■ **Exercise prompt**:
Within the records below, filter for lines carrying the word "Nedir" and copy them.

[Source material — start]

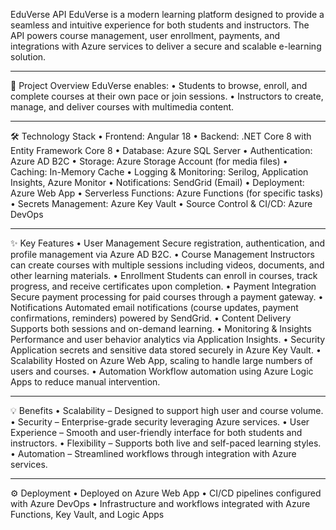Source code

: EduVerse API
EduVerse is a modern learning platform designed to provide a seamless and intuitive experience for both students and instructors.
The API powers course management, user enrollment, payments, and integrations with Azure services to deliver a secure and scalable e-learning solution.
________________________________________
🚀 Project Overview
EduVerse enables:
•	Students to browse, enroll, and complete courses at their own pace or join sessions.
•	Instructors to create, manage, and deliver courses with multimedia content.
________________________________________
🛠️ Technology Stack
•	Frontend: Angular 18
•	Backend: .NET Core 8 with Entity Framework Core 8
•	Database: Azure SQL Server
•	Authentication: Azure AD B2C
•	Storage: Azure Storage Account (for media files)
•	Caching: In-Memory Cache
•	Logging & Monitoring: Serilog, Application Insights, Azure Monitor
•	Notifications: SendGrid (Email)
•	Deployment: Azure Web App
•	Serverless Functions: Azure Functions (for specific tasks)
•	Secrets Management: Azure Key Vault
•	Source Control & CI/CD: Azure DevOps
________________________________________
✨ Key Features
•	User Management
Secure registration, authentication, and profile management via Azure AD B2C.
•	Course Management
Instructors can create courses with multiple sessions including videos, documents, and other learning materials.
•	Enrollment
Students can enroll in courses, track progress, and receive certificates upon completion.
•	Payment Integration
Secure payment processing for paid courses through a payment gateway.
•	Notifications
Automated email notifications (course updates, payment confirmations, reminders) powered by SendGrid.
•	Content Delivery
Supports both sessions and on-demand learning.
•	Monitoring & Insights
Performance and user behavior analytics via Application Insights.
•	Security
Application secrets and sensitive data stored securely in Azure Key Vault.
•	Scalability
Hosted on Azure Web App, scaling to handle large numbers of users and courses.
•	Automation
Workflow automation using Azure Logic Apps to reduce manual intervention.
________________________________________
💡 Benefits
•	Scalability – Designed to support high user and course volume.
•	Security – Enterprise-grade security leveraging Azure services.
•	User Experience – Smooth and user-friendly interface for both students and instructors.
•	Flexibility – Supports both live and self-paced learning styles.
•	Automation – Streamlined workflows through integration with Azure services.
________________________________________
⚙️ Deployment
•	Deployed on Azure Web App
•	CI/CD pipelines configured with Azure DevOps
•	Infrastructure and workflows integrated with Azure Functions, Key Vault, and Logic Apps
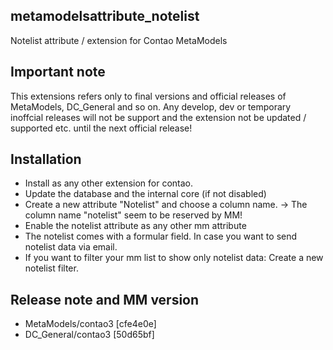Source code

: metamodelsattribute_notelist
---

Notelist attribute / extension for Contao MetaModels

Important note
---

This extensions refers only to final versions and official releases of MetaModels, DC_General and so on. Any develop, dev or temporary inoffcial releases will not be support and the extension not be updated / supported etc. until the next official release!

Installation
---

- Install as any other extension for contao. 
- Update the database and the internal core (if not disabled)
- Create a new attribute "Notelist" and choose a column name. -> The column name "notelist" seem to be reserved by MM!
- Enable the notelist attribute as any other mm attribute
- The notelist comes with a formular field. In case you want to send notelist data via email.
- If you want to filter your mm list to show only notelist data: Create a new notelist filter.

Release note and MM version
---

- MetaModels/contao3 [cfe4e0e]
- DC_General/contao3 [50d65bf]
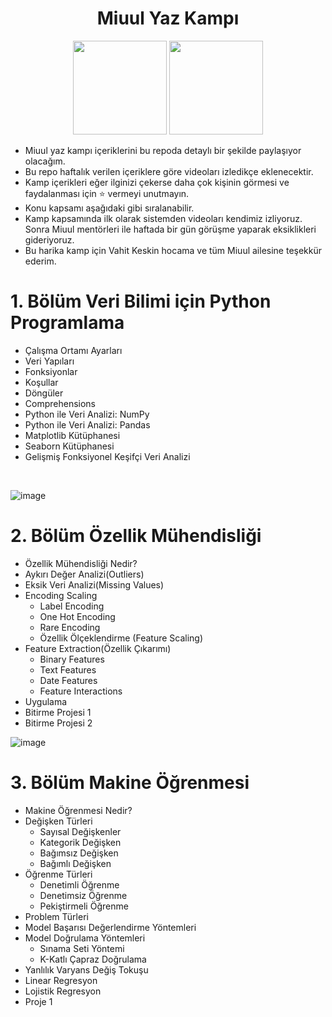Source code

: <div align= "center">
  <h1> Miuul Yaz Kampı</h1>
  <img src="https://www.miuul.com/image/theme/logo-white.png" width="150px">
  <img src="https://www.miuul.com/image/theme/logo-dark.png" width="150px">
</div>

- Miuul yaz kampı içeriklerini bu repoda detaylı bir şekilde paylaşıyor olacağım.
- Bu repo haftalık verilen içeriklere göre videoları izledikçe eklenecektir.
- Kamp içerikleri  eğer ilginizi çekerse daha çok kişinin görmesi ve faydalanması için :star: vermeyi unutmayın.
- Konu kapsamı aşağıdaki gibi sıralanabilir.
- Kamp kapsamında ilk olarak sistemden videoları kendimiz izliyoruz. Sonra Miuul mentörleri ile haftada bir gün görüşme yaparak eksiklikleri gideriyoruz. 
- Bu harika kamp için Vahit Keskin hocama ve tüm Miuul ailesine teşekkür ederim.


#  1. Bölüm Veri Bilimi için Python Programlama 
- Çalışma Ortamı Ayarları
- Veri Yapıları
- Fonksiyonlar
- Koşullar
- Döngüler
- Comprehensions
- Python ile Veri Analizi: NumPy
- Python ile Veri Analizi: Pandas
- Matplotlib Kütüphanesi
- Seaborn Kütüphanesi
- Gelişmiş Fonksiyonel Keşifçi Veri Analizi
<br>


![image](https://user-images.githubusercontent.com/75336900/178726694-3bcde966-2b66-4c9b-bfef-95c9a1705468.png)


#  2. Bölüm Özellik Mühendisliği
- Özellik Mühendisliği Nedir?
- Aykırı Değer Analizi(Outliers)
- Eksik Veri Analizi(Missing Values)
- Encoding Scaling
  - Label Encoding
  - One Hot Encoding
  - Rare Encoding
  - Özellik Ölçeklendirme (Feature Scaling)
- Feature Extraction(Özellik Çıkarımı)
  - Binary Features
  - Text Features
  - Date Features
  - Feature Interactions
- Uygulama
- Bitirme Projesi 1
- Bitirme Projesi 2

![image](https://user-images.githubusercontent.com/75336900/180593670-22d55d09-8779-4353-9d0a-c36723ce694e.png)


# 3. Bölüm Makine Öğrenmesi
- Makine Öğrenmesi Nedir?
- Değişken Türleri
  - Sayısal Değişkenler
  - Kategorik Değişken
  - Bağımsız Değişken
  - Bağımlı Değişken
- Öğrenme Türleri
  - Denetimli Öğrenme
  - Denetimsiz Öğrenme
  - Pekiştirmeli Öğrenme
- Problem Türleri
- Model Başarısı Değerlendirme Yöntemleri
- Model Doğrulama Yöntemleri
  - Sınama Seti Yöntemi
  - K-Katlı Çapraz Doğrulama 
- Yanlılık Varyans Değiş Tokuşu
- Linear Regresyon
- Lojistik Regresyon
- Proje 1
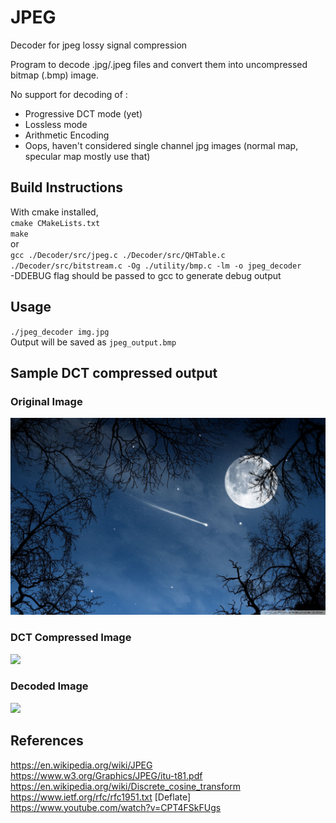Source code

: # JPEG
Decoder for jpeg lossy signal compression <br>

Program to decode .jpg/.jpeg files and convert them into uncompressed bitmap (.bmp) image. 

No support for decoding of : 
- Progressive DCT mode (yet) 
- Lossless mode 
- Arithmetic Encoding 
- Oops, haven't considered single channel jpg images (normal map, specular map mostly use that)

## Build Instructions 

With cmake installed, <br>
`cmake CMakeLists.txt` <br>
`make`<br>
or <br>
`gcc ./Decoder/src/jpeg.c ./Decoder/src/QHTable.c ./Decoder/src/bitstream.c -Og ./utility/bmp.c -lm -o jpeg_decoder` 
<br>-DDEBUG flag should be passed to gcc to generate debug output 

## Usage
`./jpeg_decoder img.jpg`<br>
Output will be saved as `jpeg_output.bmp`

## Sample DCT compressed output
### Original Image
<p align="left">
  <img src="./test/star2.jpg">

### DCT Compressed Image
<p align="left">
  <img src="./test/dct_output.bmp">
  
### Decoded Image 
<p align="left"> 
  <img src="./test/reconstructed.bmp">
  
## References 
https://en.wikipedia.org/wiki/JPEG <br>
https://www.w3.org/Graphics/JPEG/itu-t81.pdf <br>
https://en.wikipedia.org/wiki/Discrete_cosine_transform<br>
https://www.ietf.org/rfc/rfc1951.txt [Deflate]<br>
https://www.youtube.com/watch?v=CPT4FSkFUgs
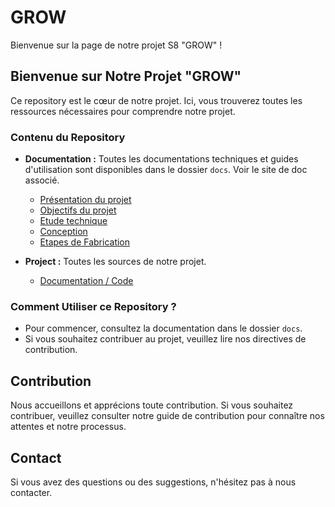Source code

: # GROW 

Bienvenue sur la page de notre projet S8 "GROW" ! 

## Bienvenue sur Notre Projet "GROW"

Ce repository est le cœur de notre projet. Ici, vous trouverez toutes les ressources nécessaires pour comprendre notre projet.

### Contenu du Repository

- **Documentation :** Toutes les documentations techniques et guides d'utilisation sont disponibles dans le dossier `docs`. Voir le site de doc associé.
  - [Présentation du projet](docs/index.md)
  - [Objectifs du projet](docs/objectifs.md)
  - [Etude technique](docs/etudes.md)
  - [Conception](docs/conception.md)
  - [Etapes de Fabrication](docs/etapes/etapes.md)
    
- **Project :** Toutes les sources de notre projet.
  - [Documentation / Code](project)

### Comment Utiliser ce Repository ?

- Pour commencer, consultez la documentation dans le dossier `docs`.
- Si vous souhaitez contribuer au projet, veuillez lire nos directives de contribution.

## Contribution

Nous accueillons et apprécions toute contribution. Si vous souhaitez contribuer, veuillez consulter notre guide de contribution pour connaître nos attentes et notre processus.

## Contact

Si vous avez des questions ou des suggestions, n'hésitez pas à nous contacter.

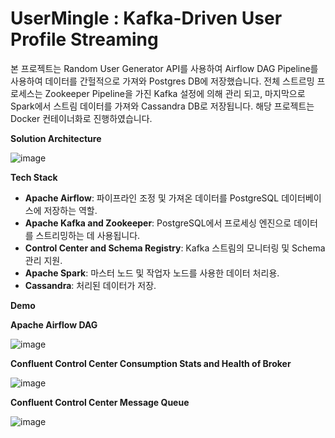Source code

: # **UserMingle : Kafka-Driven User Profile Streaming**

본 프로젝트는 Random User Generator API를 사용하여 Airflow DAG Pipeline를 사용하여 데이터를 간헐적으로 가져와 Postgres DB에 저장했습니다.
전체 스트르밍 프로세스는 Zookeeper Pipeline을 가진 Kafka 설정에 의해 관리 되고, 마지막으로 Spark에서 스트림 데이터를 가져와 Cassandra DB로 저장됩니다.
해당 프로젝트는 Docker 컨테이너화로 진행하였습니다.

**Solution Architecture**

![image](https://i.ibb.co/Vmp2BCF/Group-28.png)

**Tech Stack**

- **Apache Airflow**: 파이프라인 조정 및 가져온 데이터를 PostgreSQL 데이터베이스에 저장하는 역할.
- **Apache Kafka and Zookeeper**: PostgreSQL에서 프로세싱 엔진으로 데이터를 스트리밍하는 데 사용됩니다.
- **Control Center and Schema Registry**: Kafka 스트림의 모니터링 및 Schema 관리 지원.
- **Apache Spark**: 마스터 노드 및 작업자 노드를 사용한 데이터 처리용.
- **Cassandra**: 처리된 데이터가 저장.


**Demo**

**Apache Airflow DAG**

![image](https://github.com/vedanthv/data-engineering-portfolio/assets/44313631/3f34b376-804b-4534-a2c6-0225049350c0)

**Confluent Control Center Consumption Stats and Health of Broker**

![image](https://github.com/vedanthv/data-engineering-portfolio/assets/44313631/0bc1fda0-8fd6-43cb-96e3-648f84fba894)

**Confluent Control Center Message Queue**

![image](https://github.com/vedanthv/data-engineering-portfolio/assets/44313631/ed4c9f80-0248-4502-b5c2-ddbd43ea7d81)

[Source material — finish]

■ **Result of this task**:
- Özellik Mühendisliği Nedir?
- Makine Öğrenmesi Nedir?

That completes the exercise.